## [TASK PROMPT]
Scan the listing for "with" and copy out each line that has it.

────────

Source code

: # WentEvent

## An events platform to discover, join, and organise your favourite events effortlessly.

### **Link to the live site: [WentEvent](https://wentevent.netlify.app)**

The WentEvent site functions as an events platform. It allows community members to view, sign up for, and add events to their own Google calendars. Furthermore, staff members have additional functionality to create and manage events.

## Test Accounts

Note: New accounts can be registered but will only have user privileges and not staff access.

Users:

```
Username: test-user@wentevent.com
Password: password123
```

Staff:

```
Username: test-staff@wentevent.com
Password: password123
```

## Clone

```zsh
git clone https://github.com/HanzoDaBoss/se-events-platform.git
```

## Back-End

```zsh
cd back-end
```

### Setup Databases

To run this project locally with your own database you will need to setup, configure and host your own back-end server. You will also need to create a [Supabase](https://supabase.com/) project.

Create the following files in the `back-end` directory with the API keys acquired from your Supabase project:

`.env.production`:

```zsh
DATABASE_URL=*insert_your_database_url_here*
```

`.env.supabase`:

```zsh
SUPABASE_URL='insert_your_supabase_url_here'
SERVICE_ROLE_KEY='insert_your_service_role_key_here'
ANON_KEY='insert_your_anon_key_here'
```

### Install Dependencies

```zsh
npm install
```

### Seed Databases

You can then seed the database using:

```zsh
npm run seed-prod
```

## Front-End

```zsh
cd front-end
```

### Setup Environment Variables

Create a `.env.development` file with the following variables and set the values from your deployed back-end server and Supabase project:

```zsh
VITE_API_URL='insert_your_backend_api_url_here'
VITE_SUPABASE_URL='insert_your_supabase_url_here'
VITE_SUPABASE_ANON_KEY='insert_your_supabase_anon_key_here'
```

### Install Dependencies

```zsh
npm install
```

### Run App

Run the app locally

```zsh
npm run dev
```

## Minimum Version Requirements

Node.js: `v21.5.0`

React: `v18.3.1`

────────

## [EXPECTED ANSWER]
To run this project locally with your own database you will need to setup, configure and host your own back-end server. You will also need to create a [Supabase](https://supabase.com/) project.
Create the following files in the `back-end` directory with the API keys acquired from your Supabase project:
Create a `.env.development` file with the following variables and set the values from your deployed back-end server and Supabase project:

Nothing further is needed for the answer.